Web Application Testing

Web applications are increasingly the front line interface, both between you and your customers, and within your organisation. Integralis Web Application Testing services build on our Penetration Testing services to give you a comprehensive view of your vulnerabilities and risk.

Our web application security experts employ a combination of automated tests using the latest tools and technology and manual testing and examination. We include a detailed analysis of any custom website application logic so that we gain a thorough understanding of your web application risks.

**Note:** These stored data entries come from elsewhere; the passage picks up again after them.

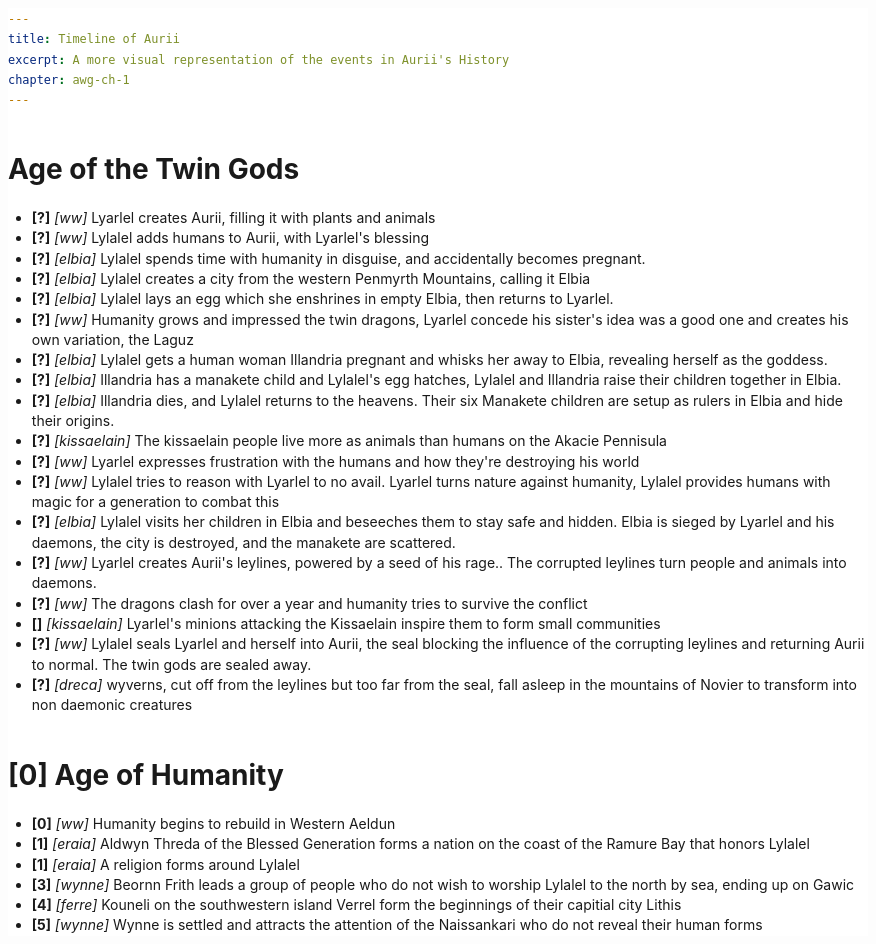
 ```yaml
---
title: Timeline of Aurii
excerpt: A more visual representation of the events in Aurii's History
chapter: awg-ch-1
---
```


# Age of the Twin Gods

* **[?]** *[ww]* Lyarlel creates Aurii, filling it with plants and animals
* **[?]** *[ww]* Lylalel adds humans to Aurii, with Lyarlel's blessing
* **[?]** *[elbia]* Lylalel spends time with humanity in disguise, and accidentally becomes pregnant.
* **[?]** *[elbia]* Lylalel creates a city from the western Penmyrth Mountains, calling it Elbia
* **[?]** *[elbia]* Lylalel lays an egg which she enshrines in empty Elbia, then returns to Lyarlel.
* **[?]** *[ww]* Humanity grows and impressed the twin dragons, Lyarlel concede his sister's idea was a good one and creates his own variation, the Laguz
* **[?]** *[elbia]* Lylalel gets a human woman Illandria pregnant and whisks her away to Elbia, revealing herself as the goddess.
* **[?]** *[elbia]* Illandria has a manakete child and Lylalel's egg hatches, Lylalel and Illandria raise their children together in Elbia.
* **[?]** *[elbia]* Illandria dies, and Lylalel returns to the heavens. Their six Manakete children are setup as rulers in Elbia and hide their origins.
* **[?]** *[kissaelain]* The kissaelain people live more as animals than humans on the Akacie Pennisula
* **[?]** *[ww]* Lyarlel expresses frustration with the humans and how they're destroying his world
* **[?]** *[ww]* Lylalel tries to reason with Lyarlel to no avail. Lyarlel turns nature against humanity, Lylalel provides humans with magic for a generation to combat this
* **[?]** *[elbia]* Lylalel visits her children in Elbia and beseeches them to stay safe and hidden. Elbia is sieged by Lyarlel and his daemons, the city is destroyed, and the manakete are scattered.
* **[?]** *[ww]* Lyarlel creates Aurii's leylines, powered by a seed of his rage.. The corrupted leylines turn people and animals into daemons.
* **[?]** *[ww]* The dragons clash for over a year and humanity tries to survive the conflict
* **[]** *[kissaelain]* Lyarlel's minions attacking the Kissaelain inspire them to form small communities
* **[?]** *[ww]* Lylalel seals Lyarlel and herself into Aurii, the seal blocking the influence of the corrupting leylines and returning Aurii to normal. The twin gods are sealed away.
* **[?]** *[dreca]* wyverns, cut off from the leylines but too far from the seal, fall asleep in the mountains of Novier to transform into non daemonic creatures

# [0] Age of Humanity

* **[0]** *[ww]* Humanity begins to rebuild in Western Aeldun
* **[1]** *[eraia]* Aldwyn Threda of the Blessed Generation forms a nation on the coast of the Ramure Bay that honors Lylalel
* **[1]** *[eraia]* A religion forms around Lylalel 
* **[3]** *[wynne]* Beornn Frith leads a group of people who do not wish to worship Lylalel to the north by sea, ending up on Gawic
* **[4]** *[ferre]* Kouneli on the southwestern island Verrel form the beginnings of their capitial city Lithis
* **[5]** *[wynne]* Wynne is settled and attracts the attention of the Naissankari who do not reveal their human forms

The Integralis Web Application Testing service uses a number of ‘Black-Box’ (i.e. no knowledge of internal application mechanisms) procedures in order to try to identify potential weaknesses in web applications – as viewed from a web browser interface. The service typically covers the following aspects:

• HTTP request/responses
• HTTP supported methods supported
• HTTP authentication methods
• HTTP session management: Cookies, Session ID’s, ViewState decoding
• Manipulation and analysis of data stored in Cookies
• URL encoding to bypass IDS/IPS logic
• Input via forms, field validation
• FORM content, query strings, field buffer overflow issues
• Information leakage
• Exception condition handling
• Data handling
• robots.txt content analysis
• SQL injection
• HTTP login brute forcing
• User spoofing or manipulation of user credentials
• Cross-Site Request Forgery vulnerabilities
• Cross-Site Scripting vulnerabilities

Authenticated testing can be used to identify authorisation issues that could result in privilege escalation; a user increasing their user privileges or gaining access to other user’s information at the same privilege level.

The output of each project is a formal report.